───── Source records ─────

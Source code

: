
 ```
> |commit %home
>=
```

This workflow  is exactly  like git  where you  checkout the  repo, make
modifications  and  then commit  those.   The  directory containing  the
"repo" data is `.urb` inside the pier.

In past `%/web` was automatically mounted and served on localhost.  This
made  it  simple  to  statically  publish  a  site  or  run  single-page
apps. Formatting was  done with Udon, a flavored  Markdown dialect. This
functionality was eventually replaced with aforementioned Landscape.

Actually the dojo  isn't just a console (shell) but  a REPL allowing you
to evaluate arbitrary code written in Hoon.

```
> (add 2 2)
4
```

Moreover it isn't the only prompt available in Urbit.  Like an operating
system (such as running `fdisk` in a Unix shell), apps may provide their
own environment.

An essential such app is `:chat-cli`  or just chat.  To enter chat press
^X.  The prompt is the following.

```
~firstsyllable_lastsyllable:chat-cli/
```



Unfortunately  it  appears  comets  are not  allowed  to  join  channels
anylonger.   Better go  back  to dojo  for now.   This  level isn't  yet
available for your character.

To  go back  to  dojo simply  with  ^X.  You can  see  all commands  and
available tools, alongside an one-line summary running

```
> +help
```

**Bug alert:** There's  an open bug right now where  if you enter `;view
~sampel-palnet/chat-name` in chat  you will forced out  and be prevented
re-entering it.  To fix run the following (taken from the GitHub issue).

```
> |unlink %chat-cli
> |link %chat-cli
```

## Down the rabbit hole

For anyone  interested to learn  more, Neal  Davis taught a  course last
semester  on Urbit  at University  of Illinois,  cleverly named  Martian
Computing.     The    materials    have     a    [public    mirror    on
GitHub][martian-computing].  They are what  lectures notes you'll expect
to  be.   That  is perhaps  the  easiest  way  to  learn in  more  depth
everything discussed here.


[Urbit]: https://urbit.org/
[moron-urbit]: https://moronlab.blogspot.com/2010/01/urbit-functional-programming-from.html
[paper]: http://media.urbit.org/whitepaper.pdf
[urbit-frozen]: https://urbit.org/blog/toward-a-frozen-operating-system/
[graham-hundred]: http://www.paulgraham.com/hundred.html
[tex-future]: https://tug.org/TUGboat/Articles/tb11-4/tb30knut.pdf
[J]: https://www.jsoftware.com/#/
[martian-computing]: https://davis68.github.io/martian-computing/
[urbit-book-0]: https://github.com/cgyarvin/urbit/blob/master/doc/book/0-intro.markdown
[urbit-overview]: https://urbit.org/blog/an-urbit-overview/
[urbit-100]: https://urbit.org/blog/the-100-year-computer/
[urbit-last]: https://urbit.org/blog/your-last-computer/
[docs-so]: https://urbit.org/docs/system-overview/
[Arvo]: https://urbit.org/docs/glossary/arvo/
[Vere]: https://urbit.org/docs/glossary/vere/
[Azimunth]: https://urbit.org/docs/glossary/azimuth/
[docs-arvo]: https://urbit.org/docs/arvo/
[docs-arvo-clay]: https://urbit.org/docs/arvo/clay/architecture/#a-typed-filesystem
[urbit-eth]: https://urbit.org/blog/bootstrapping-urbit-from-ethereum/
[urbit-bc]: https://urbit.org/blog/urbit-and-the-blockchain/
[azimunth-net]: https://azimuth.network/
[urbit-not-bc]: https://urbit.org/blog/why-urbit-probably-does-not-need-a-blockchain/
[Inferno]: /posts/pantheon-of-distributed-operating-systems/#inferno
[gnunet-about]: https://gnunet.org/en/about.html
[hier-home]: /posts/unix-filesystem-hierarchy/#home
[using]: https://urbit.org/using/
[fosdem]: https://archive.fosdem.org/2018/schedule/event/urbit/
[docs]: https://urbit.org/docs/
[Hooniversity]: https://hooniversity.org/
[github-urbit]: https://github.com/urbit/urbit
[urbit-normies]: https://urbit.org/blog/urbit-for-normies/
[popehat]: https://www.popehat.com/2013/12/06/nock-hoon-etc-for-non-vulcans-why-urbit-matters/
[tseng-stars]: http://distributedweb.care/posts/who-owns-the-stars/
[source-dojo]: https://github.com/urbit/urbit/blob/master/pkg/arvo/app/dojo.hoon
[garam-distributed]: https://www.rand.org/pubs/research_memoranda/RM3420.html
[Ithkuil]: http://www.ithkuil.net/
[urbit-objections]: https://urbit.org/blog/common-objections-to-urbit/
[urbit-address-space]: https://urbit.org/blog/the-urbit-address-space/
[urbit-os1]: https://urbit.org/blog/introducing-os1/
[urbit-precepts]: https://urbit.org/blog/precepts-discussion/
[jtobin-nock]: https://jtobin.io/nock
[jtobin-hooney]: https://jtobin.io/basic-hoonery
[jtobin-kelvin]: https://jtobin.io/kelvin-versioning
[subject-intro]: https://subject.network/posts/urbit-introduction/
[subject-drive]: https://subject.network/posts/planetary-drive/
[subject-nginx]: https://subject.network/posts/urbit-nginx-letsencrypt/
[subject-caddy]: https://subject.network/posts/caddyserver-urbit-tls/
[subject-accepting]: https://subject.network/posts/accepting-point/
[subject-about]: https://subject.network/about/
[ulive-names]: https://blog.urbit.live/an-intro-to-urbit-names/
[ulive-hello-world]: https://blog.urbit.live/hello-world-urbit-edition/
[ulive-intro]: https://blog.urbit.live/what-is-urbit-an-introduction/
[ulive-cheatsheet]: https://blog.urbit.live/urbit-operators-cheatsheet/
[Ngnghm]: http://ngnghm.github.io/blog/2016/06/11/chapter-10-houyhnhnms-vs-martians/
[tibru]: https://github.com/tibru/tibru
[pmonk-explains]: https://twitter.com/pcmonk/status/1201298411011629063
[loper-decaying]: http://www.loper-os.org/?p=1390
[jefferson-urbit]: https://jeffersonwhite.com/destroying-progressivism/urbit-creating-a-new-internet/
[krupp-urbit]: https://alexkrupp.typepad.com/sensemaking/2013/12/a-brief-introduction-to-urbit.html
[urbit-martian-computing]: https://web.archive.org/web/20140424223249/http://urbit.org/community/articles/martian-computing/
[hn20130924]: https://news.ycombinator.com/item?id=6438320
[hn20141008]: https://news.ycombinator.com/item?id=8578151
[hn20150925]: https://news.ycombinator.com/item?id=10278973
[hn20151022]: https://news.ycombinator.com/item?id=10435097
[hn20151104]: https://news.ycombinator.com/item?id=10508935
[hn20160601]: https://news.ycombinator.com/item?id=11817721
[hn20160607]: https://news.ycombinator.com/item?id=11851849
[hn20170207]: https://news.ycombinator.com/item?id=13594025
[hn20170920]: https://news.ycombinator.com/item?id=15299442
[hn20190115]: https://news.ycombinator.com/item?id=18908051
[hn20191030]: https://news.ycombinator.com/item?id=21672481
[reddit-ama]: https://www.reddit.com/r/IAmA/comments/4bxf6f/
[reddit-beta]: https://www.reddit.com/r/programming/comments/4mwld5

─────

> **Problem**
Only the lines above from the one with "available for your character." through the one with "interested to learn" should be duplicated, character for character.

> **Task answer**
available for your character.

To  go back  to  dojo simply  with  ^X.  You can  see  all commands  and
available tools, alongside an one-line summary running

```
> +help
```

**Bug alert:** There's  an open bug right now where  if you enter `;view
~sampel-palnet/chat-name` in chat  you will forced out  and be prevented
re-entering it.  To fix run the following (taken from the GitHub issue).

```
> |unlink %chat-cli
> |link %chat-cli
```

## Down the rabbit hole

For anyone  interested to learn  more, Neal  Davis taught a  course last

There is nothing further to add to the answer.